## PROBLEM
What is the number of lines in the entries that include the word "Examples"? Respond with the number only.

##### MATERIAL TO PROCESS #####

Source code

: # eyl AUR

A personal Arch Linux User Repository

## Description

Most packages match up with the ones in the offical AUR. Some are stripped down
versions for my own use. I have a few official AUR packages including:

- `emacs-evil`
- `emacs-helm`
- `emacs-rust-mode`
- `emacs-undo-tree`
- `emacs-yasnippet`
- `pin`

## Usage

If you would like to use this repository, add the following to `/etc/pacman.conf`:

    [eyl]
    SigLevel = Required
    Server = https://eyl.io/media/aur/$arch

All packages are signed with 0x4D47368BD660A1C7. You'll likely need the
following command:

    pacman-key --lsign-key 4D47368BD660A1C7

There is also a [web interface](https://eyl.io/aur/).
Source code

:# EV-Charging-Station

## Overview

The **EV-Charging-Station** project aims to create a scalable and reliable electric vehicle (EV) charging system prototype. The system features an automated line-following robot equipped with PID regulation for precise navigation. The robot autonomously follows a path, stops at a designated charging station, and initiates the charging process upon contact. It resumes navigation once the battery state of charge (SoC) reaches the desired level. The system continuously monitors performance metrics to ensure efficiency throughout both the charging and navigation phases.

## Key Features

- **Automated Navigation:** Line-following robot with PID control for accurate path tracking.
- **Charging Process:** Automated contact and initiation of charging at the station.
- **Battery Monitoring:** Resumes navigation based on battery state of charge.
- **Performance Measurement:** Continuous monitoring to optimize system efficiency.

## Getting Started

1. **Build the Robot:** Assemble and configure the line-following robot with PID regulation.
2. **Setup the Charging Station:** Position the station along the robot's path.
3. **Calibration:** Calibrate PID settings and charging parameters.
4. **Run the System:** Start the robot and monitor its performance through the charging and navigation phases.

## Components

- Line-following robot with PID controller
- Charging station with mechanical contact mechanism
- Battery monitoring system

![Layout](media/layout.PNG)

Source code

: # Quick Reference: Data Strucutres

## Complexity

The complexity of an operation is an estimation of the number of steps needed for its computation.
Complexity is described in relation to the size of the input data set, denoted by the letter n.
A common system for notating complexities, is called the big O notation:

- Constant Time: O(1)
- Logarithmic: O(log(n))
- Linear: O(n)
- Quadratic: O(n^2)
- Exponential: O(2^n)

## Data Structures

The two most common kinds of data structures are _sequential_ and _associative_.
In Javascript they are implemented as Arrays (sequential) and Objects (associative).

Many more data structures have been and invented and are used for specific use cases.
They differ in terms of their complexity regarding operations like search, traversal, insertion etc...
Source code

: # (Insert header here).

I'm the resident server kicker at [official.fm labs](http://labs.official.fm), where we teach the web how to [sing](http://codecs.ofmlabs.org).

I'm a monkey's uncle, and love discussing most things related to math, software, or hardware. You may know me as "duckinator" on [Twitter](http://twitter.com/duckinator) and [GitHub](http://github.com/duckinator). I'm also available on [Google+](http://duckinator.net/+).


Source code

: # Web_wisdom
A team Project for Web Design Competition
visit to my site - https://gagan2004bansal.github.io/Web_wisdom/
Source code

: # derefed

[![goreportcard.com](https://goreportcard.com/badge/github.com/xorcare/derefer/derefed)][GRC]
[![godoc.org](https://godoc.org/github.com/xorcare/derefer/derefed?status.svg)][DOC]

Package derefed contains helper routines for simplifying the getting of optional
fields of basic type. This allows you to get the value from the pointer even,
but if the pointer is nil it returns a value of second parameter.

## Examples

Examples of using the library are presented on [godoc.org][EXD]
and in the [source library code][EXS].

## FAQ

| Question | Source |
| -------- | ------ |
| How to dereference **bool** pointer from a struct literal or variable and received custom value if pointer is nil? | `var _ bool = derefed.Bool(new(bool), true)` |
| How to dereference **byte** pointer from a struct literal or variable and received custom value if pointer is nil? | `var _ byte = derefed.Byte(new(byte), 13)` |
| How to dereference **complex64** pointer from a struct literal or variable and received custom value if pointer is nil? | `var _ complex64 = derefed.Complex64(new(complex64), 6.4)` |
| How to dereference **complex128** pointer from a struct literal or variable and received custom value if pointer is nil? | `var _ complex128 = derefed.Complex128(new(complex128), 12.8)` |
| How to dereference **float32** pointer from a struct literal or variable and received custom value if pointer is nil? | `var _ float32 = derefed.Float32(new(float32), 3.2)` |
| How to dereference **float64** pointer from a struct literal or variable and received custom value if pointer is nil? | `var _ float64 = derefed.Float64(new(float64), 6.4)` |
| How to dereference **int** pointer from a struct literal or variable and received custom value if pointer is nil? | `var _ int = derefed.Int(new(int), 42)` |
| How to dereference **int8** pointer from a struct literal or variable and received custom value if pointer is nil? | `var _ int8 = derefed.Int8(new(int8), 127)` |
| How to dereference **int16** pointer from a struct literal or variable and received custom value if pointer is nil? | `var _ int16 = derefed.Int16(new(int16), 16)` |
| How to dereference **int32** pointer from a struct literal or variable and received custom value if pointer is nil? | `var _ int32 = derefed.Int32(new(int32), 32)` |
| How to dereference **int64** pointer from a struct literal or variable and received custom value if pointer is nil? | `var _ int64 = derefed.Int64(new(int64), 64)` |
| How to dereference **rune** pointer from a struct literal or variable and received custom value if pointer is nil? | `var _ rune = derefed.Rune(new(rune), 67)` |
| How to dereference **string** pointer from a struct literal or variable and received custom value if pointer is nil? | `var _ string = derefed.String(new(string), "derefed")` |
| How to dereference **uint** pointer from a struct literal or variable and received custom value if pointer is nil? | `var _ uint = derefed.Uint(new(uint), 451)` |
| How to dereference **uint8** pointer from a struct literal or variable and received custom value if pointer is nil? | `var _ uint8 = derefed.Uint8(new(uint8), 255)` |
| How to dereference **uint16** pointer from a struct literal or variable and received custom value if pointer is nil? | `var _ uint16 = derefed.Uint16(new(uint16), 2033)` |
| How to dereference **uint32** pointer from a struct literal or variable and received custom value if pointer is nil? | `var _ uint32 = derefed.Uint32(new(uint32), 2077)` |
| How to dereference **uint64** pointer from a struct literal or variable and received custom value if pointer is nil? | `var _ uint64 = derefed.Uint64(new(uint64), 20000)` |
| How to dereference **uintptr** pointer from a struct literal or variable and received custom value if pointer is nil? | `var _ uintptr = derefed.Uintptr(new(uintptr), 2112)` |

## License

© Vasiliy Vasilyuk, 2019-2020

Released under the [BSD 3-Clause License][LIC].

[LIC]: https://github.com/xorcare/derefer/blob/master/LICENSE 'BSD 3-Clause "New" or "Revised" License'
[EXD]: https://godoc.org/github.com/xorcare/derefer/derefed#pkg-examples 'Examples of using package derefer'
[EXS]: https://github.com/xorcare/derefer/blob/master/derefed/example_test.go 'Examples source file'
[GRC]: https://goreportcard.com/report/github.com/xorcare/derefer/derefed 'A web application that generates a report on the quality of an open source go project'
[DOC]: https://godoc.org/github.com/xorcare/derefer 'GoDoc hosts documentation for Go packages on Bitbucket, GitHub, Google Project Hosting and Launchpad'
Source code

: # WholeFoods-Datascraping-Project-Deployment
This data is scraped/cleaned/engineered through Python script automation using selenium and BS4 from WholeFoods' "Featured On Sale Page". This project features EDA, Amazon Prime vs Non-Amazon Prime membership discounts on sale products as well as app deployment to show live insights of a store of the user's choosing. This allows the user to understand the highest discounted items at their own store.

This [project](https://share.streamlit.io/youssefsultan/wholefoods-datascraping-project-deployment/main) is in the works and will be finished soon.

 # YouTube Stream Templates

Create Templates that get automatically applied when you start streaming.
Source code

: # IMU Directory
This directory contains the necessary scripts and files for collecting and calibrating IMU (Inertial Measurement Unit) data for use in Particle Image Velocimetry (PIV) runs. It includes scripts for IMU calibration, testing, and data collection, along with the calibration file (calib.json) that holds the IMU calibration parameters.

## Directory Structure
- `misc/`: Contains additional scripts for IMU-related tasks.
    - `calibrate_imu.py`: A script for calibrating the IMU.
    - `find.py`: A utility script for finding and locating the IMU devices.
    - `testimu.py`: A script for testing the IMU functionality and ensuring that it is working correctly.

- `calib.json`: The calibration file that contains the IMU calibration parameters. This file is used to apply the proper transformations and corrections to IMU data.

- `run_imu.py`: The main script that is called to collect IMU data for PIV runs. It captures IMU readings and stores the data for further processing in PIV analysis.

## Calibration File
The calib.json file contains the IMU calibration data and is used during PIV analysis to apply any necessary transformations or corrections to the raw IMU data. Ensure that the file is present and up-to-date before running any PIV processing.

#####

## FINAL ANSWER
4